I noticed when I went to visit him last night that he has a funny front paw; one of them seems to have been broken and not reset in the past. Fortunately it seems to have healed fine (runs fine, no pain when touched), but it just sticks at a slightly awkward angle. Poor thing


----------



## taquitos (Oct 18, 2012)

No love for Meeko? 

Well, more Meeko!


----------



## Abbylynn (Jul 7, 2011)

Meeko is really handsome! I love his coloring!  And he has such a sweet face!


----------



## annadee (Aug 22, 2012)

Meeko is adorable!

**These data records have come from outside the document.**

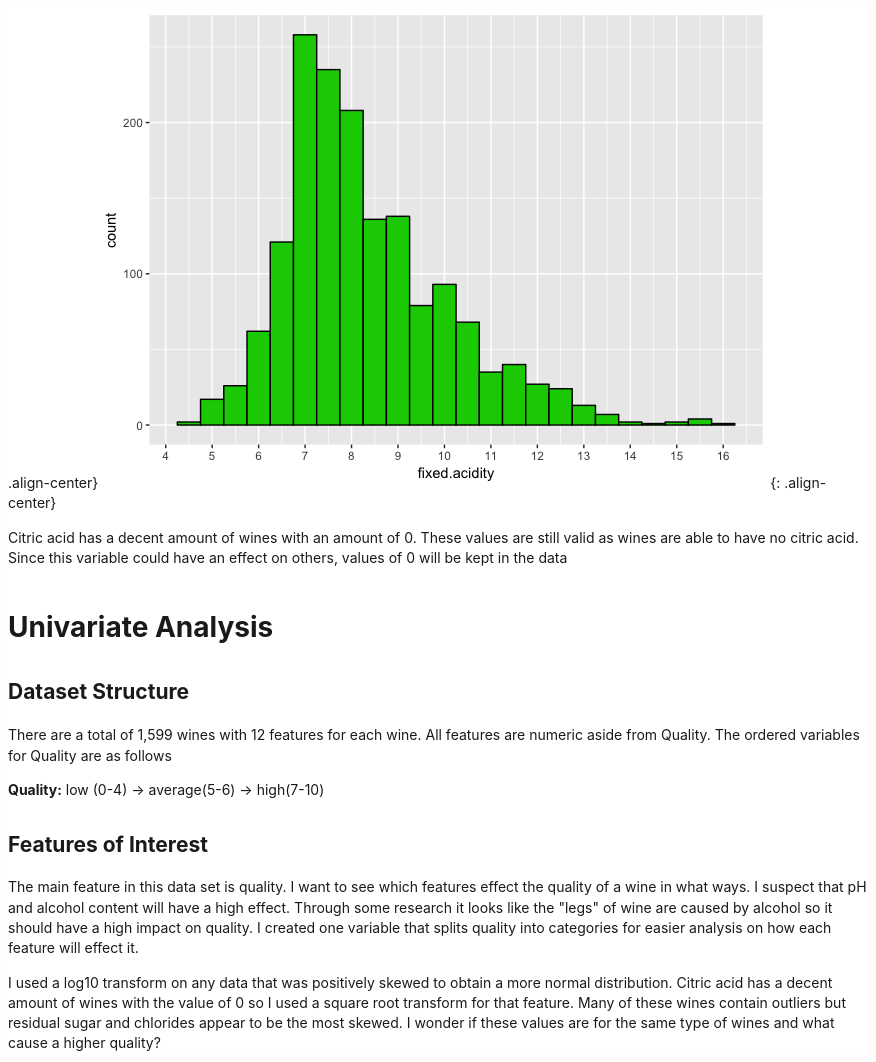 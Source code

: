 .align-center}![image-center](/assets/images/wineproject/unnamed-chunk-10-3.png){: .align-center}

Citric acid has a decent amount of wines with an amount of 0. These values are still valid as wines are able to have no citric acid. Since this variable could have an effect on others, values of 0 will be kept in the data

Univariate Analysis
===================

Dataset Structure
-----------------

There are a total of 1,599 wines with 12 features for each wine. All features are numeric aside from Quality. The ordered variables for Quality are as follows

**Quality:** low (0-4) -&gt; average(5-6) -&gt; high(7-10)

Features of Interest
--------------------

The main feature in this data set is quality. I want to see which features effect the quality of a wine in what ways. I suspect that pH and alcohol content will have a high effect. Through some research it looks like the "legs" of wine are caused by alcohol so it should have a high impact on quality. I created one variable that splits quality into categories for easier analysis on how each feature will effect it.

I used a log10 transform on any data that was positively skewed to obtain a more normal distribution. Citric acid has a decent amount of wines with the value of 0 so I used a square root transform for that feature. Many of these wines contain outliers but residual sugar and chlorides appear to be the most skewed. I wonder if these values are for the same type of wines and what cause a higher quality?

And I love the name. Poor guy, I'm so happy you adopted him.  He deserves a lot of loving.


----------



## GrinningDog (Mar 26, 2010)

Meeko has the coolest coat! I'm rather fond of poms. Yours is especially cute. He looks like a sweetie, too.


----------



## Sibe (Nov 21, 2010)

I also have to say I love his coloring. Never seen one like that!


----------



## HicktownJuliet (Aug 26, 2012)

What a little cutie! I'm glad he found you!


----------



## Mrsharden81701 (Oct 25, 2012)

Adorable!


----------



## taquitos (Oct 18, 2012)

Thanks everyone! I believe Meeko is a black and tan particolor pom. Not too sure though. He is, however, a daddy! Seems like the little horndog impregnated a couple of the females that he was surrendered with :| So there will be lots of pom puppies available for adoption in Montreal! I got a chance to hold the cuties, so here are some pics of the pom pups!


----------



## Abbylynn (Jul 7, 2011)

OMGoodness those are some cute puppies!!!  I love puppies!


----------



## Bear2010 (Aug 21, 2012)

What a cutie!


----------



## Amaryllis (Dec 28, 2011)

He is precious!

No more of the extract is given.